COLORADO, USA — The cost of extreme weather is growing in the United States every year.
Hurricane Ian is projected to be one of the costliest tropical cyclones in history at likely more than $100 billion. Hurricane Katrina (2005) and Hurricane Harvey (2017) also topped $100 billion in damage.
But another type of extreme weather, hail, is also becoming more costly despite another slow severe weather season compared to the average.
“We’re going on over a decade and a half over the $10 billion mark,” said Ian Giammanco, a research meteorologist at the Insurance Institute for Business and Home Safety (IBHS). "Hail is close to becoming a $20 billion a year problem in the United States."
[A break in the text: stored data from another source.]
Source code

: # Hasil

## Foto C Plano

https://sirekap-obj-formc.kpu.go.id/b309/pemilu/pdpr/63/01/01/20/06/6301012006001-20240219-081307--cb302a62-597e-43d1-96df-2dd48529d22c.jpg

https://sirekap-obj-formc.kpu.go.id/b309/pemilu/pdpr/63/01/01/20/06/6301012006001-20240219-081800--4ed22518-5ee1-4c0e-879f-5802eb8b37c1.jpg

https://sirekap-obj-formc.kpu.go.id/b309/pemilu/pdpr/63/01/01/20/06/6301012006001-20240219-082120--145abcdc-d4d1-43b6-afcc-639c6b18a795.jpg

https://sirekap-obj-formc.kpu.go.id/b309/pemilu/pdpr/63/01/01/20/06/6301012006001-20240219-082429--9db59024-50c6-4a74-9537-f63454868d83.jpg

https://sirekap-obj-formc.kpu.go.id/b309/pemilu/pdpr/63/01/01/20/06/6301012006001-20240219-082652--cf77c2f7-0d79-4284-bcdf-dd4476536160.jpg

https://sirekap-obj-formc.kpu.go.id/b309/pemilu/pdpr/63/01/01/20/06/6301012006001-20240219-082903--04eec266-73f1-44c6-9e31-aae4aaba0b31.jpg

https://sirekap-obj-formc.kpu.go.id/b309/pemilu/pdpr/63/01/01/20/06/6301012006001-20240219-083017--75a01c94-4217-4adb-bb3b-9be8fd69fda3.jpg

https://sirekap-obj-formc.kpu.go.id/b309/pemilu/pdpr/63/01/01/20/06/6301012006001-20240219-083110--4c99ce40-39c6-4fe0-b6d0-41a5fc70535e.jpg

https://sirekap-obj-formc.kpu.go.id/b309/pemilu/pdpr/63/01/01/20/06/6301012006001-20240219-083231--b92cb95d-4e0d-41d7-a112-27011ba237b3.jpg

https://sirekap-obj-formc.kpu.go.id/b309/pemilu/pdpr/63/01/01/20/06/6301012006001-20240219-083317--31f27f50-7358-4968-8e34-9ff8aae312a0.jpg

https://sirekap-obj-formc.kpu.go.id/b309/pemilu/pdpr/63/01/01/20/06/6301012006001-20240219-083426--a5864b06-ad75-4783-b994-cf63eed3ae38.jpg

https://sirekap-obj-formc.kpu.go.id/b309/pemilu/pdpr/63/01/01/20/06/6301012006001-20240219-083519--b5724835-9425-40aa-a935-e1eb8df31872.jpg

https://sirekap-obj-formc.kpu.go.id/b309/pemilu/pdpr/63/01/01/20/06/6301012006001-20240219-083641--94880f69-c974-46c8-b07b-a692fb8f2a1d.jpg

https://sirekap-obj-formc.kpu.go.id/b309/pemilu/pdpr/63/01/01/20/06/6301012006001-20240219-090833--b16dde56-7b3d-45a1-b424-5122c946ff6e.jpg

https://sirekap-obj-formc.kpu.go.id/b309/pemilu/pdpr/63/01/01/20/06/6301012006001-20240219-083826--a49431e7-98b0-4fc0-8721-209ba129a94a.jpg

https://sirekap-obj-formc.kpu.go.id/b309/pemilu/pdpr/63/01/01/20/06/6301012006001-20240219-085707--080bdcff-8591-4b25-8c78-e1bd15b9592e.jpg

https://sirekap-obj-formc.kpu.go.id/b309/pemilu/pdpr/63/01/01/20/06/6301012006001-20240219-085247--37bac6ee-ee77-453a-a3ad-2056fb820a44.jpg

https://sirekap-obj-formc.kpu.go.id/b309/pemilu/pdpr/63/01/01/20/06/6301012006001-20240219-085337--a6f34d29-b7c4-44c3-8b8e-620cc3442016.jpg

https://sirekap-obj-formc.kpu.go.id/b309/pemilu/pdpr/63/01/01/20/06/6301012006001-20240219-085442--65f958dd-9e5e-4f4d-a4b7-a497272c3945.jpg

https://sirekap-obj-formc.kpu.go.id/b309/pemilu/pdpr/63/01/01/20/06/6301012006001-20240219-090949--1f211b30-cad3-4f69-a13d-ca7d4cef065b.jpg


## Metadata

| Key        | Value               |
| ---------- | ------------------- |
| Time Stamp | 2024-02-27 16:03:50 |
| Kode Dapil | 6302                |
He said that 2021 was one of the slowest severe weather seasons in recent history and still did $16 billion in hail damage.
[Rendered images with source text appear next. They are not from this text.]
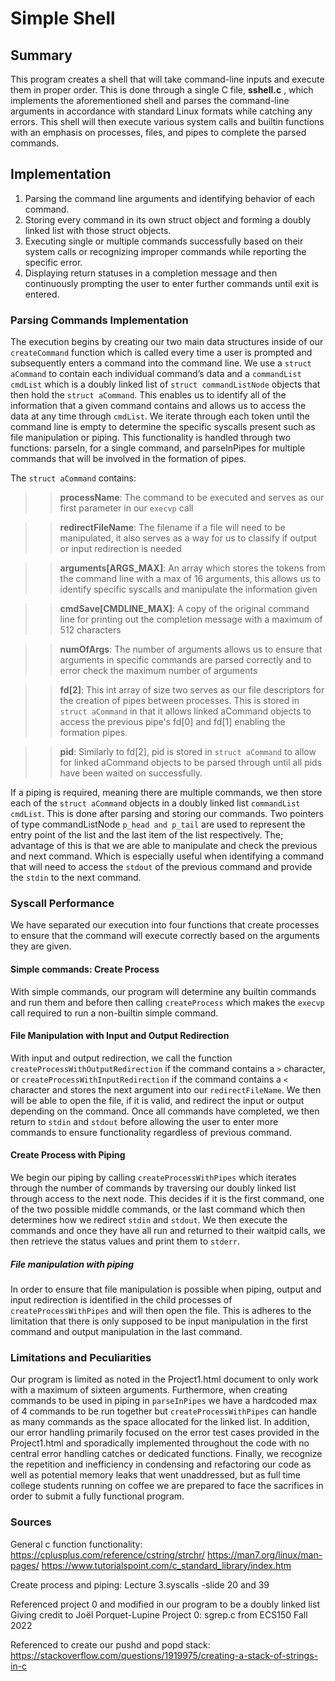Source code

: # Simple Shell

## Summary

This program creates a shell that will take command-line inputs and execute
them in proper order. This is done through a single C file, **sshell.c** , 
which implements the aforementioned shell and parses the command-line arguments
in accordance with standard Linux formats while catching any errors. This shell will then execute various system calls and builtin functions with an 
emphasis on processes, files, and pipes to complete the parsed commands.

## Implementation

1. Parsing the command line arguments and identifying behavior of each command.
2. Storing every command in its own struct object and forming a doubly linked 
list with those struct objects. 
3. Executing single or multiple commands successfully based on their system 
calls or recognizing improper commands while reporting the specific error.
4. Displaying return statuses in a completion message and then continuously
prompting the user to enter further commands until exit is entered.

### Parsing Commands Implementation

The execution begins by creating our two main data structures inside of our 
`createCommand` function which is called every time a user is prompted and 
subsequently enters a command into the command line. We use a `struct aCommand` 
to contain each individual command’s data and a `commandList cmdList` which is 
a doubly linked list of `struct commandListNode` objects that then hold the 
`struct aCommand`. This enables us to identify all of the information that a 
given command contains and allows us to access the data at any time through 
`cmdList`. We iterate through each token until the command line is empty to 
determine the specific syscalls present such as file manipulation or piping.
This functionality is handled through two functions: parseIn, for a single 
command, and parseInPipes for multiple commands that will be involved in the
formation of pipes. 

The `struct aCommand` contains: <br> 
>>**processName**: The command
to be executed and serves as our first parameter in our `execvp` call <br>

>>**redirectFileName**: The filename if a file will need to be manipulated, it
also serves as a way for us to classify if output or input redirection is
needed <br>

>>**arguments[ARGS_MAX]**: An array which stores the tokens from the command
line with a max of 16 arguments, this allows us to identify specific
syscalls and manipulate the information given <br>  

>>**cmdSave[CMDLINE_MAX]**: A
copy of the original command line for printing out the completion message with a
maximum of 512 characters<br>

>>**numOfArgs**: The number of arguments allows us to
ensure that arguments in specific commands are parsed correctly and to error
check the maximum number of arguments <br>

>>**fd[2]**: This int array of size two serves as our file descriptors for the
creation of pipes between processes. This is stored in `struct aCommand` in
that it allows linked aCommand objects to access the previous pipe's fd[0]
and fd[1] enabling the formation pipes. <br>

>>**pid**: Similarly to fd[2], pid is stored in `struct aCommand` to allow for
linked aCommand objects to be parsed through until all pids have been waited on
successfully. <br>

If a piping is required, meaning there are multiple commands, we then store
each of the `struct aCommand` objects in a doubly linked list 
`commandList cmdList`. This is done after parsing and storing our commands. Two
pointers of type commandListNode `p_head and p_tail` are used to represent the
entry point of the list and the last item of the list respectively. The;
advantage of this is that we are able to manipulate and check the previous and
next command. Which is especially useful when identifying a command that will
need to access the `stdout` of the previous command and provide the `stdin` to
the next command.

### Syscall Performance

We have separated our execution into four functions that create processes to
ensure that the command will execute correctly based on the arguments they are
given.

#### Simple commands: Create Process

With simple commands, our program will determine any builtin commands and run
them and before then calling `createProcess` which makes the `execvp` call
required to run a non-builtin simple command.

#### File Manipulation with Input and Output Redirection

With input and output redirection, we call the function  
`createProcessWithOutputRedirection` if the command contains a `>` character,
or `createProcessWithInputRedirection` if the command contains a `<` character
and stores the next argument into our `redirectFileName`. We then will be able
to open the file, if it is valid, and redirect the input or output depending on
the command. Once all commands have completed, we then return to `stdin` and 
`stdout` before allowing the user to enter more commands to ensure
functionality regardless of previous command.

#### Create Process with Piping

We begin our piping by calling `createProcessWithPipes` which iterates through
the number of commands by traversing our doubly linked list through access to
the next node. This decides if it is the first command, one of the two possible
middle commands, or the last command which then determines how we redirect 
`stdin` and `stdout`. We then execute the commands and once they have all run
and returned to their waitpid calls, we then retrieve the status values and
print them to `stderr`.

##### File manipulation with piping

In order to ensure that file manipulation is possible when piping, output and
input redirection is identified in the child processes of 
`createProcessWithPipes` and will then open the file. This is adheres to the 
limitation that there is only supposed to be input manipulation in the first 
command and output manipulation in the last command.

### Limitations and Peculiarities

Our program is limited as noted in the Project1.html document to only work with
a maximum of sixteen arguments. Furthermore, when creating commands to be used
in piping in `parseInPipes` we have a hardcoded max of 4 commands to be run 
together but `createProcessWithPipes` can handle as many commands as the space
allocated for the linked list. In addition, our error handling primarily
focused on the error test cases provided in the Project1.html and sporadically
implemented throughout the code with no central error handling catches or
dedicated functions. Finally, we recognize the repetition and inefficiency in
condensing and refactoring our code as well as potential memory leaks that went
unaddressed, but as full time college students running on coffee we are 
prepared to face the sacrifices in order to submit a fully functional program. 

### Sources 
General c function functionality:
https://cplusplus.com/reference/cstring/strchr/
https://man7.org/linux/man-pages/
https://www.tutorialspoint.com/c_standard_library/index.htm

Create process and piping:
Lecture 3.syscalls -slide 20 and 39

Referenced project 0 and modified in our program to be a doubly linked list
Giving credit to Joël Porquet-Lupine Project 0: sgrep.c from ECS150 Fall 2022 

Referenced to create our pushd and popd stack:
https://stackoverflow.com/questions/1919975/creating-a-stack-of-strings-in-c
The costliest season in history was 2017 which was at $22 billion. The Colorado Front Range got hit hard that year including the $2.3 billon May 8 storm that dropped baseball size hail on the west Denver metro.
Giammanco said the increase in damage is partly due to climate change adding more energy to storms, but mostly a result of sprawling cities with more buildings.
At the IBHS lab in South Carolina, they study how home construction can better resist hail damage by physically simulating storms.
"We make our own hailstones, take electronically controlled potato guns and we fire them at different structures we build ourselves," he said. “It’s taking all that information from real-world storms, putting it in a lab, turning the knobs, and seeing how much damage it makes.”
Large hailstones, one inch in diameter or bigger, have been the focus of most damage research over the years. A severe thunderstorm warning is issued by the National Weather Service when a storm becomes strong enough to produce one inch or larger hail.
But Giammanco said one of the new things they’ve learned, is that hail doesn’t have to be large to cause roof damage. High amounts of small hail can also take a toll on your home.
“Out here in Colorado, we get those snowplow hail events all the time," he said. "Well that mass concentration of hail is actually is real good at knocking those little rocky graduals off roofs which then can accelerate the aging process, thereby making the roof more susceptible to the next hailstorm.”
He also said that small hail being driven sideways by strong winds can produce damage similar to larger hailstones.
The City of Fort Collins is already applying this research in their building code ordinance according to Giammanco, becoming the first city in the country to require an impact rated roof for new builds and remodels.
“For us in the industry, we are excited to see how well this works." he said. "Can we detect that reduction in damage because they made a code change.”
Though since Ft. Collins upgraded their building code in 2019, the city has been relatively untested by large hailstorms. There hasn't been a single report of large hail one inch in diameter or larger in the past two years.
Although, while the city limits has not been hit, large hail has fallen close by. One storm with massive hail just missed that area this July.
Much of the Front Range has been surprisingly void of large hail events since 2019, but accumulating hail and wind driven small hail events have been plenty.